#### [What you will do]
Show, from the records below, all lines that contain the word "Testing".

#### [Data for the task]
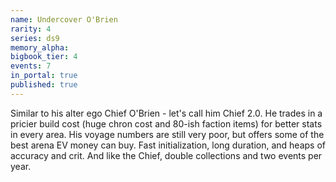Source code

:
 ```yaml
---
name: Undercover O'Brien
rarity: 4
series: ds9
memory_alpha:
bigbook_tier: 4
events: 7
in_portal: true
published: true
---
```


Similar to his alter ego Chief O'Brien - let's call him Chief 2.0. He trades in a pricier build cost (huge chron cost and 80-ish faction items) for better stats in every area. His voyage numbers are still very poor, but offers some of the best arena EV money can buy. Fast initialization, long duration, and heaps of accuracy and crit. And like the Chief, double collections and two events per year.
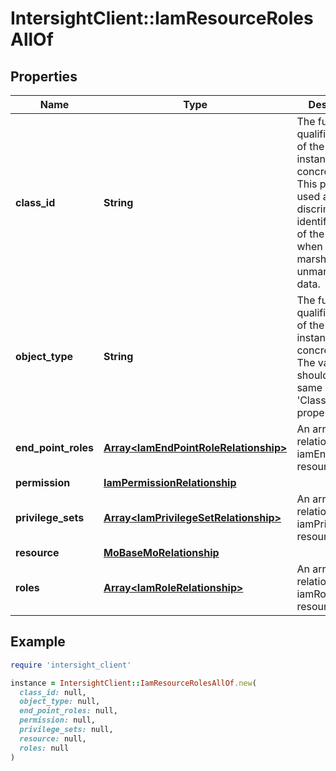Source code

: # IntersightClient::IamResourceRolesAllOf

## Properties

| Name | Type | Description | Notes |
| ---- | ---- | ----------- | ----- |
| **class_id** | **String** | The fully-qualified name of the instantiated, concrete type. This property is used as a discriminator to identify the type of the payload when marshaling and unmarshaling data. | [default to &#39;iam.ResourceRoles&#39;] |
| **object_type** | **String** | The fully-qualified name of the instantiated, concrete type. The value should be the same as the &#39;ClassId&#39; property. | [default to &#39;iam.ResourceRoles&#39;] |
| **end_point_roles** | [**Array&lt;IamEndPointRoleRelationship&gt;**](IamEndPointRoleRelationship.md) | An array of relationships to iamEndPointRole resources. | [optional][readonly] |
| **permission** | [**IamPermissionRelationship**](IamPermissionRelationship.md) |  | [optional] |
| **privilege_sets** | [**Array&lt;IamPrivilegeSetRelationship&gt;**](IamPrivilegeSetRelationship.md) | An array of relationships to iamPrivilegeSet resources. | [optional][readonly] |
| **resource** | [**MoBaseMoRelationship**](MoBaseMoRelationship.md) |  | [optional] |
| **roles** | [**Array&lt;IamRoleRelationship&gt;**](IamRoleRelationship.md) | An array of relationships to iamRole resources. | [optional] |

## Example

```ruby
require 'intersight_client'

instance = IntersightClient::IamResourceRolesAllOf.new(
  class_id: null,
  object_type: null,
  end_point_roles: null,
  permission: null,
  privilege_sets: null,
  resource: null,
  roles: null
)
```

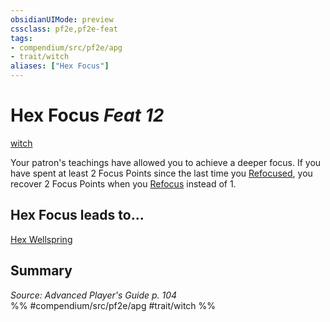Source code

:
 ```yaml
---
obsidianUIMode: preview
cssclass: pf2e,pf2e-feat
tags:
- compendium/src/pf2e/apg
- trait/witch
aliases: ["Hex Focus"]
---
```

# Hex Focus  *Feat 12*  
[witch](../../Rules/traits/witch-apg.md)  


Your patron's teachings have allowed you to achieve a deeper focus. If you have spent at least 2 Focus Points since the last time you [Refocused](../../Rules/actions/refocus.md), you recover 2 Focus Points when you [Refocus](../../Rules/actions/refocus.md) instead of 1.

## Hex Focus leads to...

[Hex Wellspring](hex-wellspring-apg.md)

## Summary

*Source: Advanced Player's Guide p. 104*  
%% #compendium/src/pf2e/apg #trait/witch %%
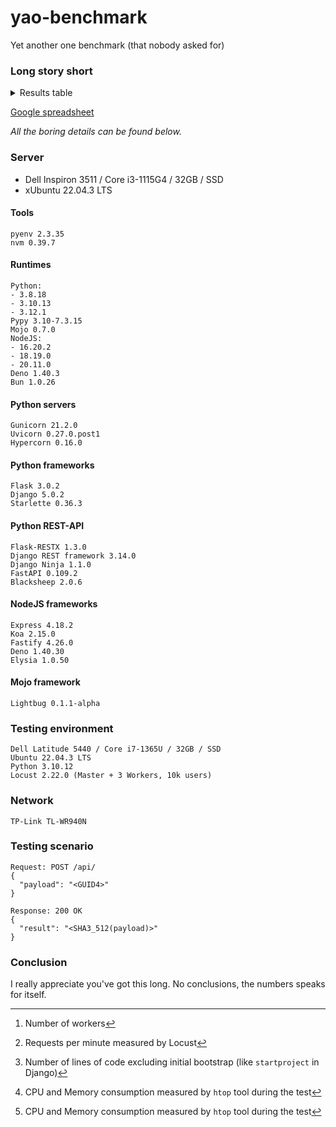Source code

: # yao-benchmark
Yet another one benchmark (that nobody asked for)
### Long story short
<details>
<summary>Results table</summary>

| Framework   | Runtime | Server   | W[^1] | RPM[^2] | L[^3] | CPU[^4] | Mem[^4] |
|-------------|---------|----------|-------|---------|-------|---------|---------|
| Flask-RESTX | py38    | Gunicorn | 1     | xxx     | xx    | 30%     | 10%     |
</details>

[Google spreadsheet](https://docs.google.com/spreadsheets/d/1Cojv3-i-Jp5OBe26qyfy-kO59fkgCiZMujKfK0i-G1U/edit?usp=sharing)

*All the boring details can be found below.*

[^1]: Number of workers

[^2]: Requests per minute measured by Locust

[^3]: Number of lines of code excluding initial bootstrap (like `startproject` in Django)

[^4]: CPU and Memory consumption measured by `htop` tool during the test

### Server
- Dell Inspiron 3511 / Core i3-1115G4 / 32GB / SSD
- xUbuntu 22.04.3 LTS
#### Tools
```
pyenv 2.3.35
nvm 0.39.7
```
#### Runtimes
```
Python:
- 3.8.18
- 3.10.13
- 3.12.1
Pypy 3.10-7.3.15
Mojo 0.7.0
NodeJS:
- 16.20.2
- 18.19.0
- 20.11.0
Deno 1.40.3
Bun 1.0.26
```
#### Python servers
```
Gunicorn 21.2.0
Uvicorn 0.27.0.post1
Hypercorn 0.16.0
```
#### Python frameworks
```
Flask 3.0.2
Django 5.0.2
Starlette 0.36.3
```
#### Python REST-API
```
Flask-RESTX 1.3.0
Django REST framework 3.14.0
Django Ninja 1.1.0
FastAPI 0.109.2
Blacksheep 2.0.6
```
#### NodeJS frameworks
```
Express 4.18.2
Koa 2.15.0
Fastify 4.26.0
Deno 1.40.30
Elysia 1.0.50
```
#### Mojo framework
```
Lightbug 0.1.1-alpha
```
### Testing environment
```
Dell Latitude 5440 / Core i7-1365U / 32GB / SSD
Ubuntu 22.04.3 LTS
Python 3.10.12
Locust 2.22.0 (Master + 3 Workers, 10k users)
```
### Network
```
TP-Link TL-WR940N
```
### Testing scenario
```
Request: POST /api/
{
  "payload": "<GUID4>"
}

Response: 200 OK
{
  "result": "<SHA3_512(payload)>"
}
```
### Conclusion
I really appreciate you've got this long. No conclusions, the numbers speaks for itself.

#### [Response to the exercise]
### Testing environment
### Testing scenario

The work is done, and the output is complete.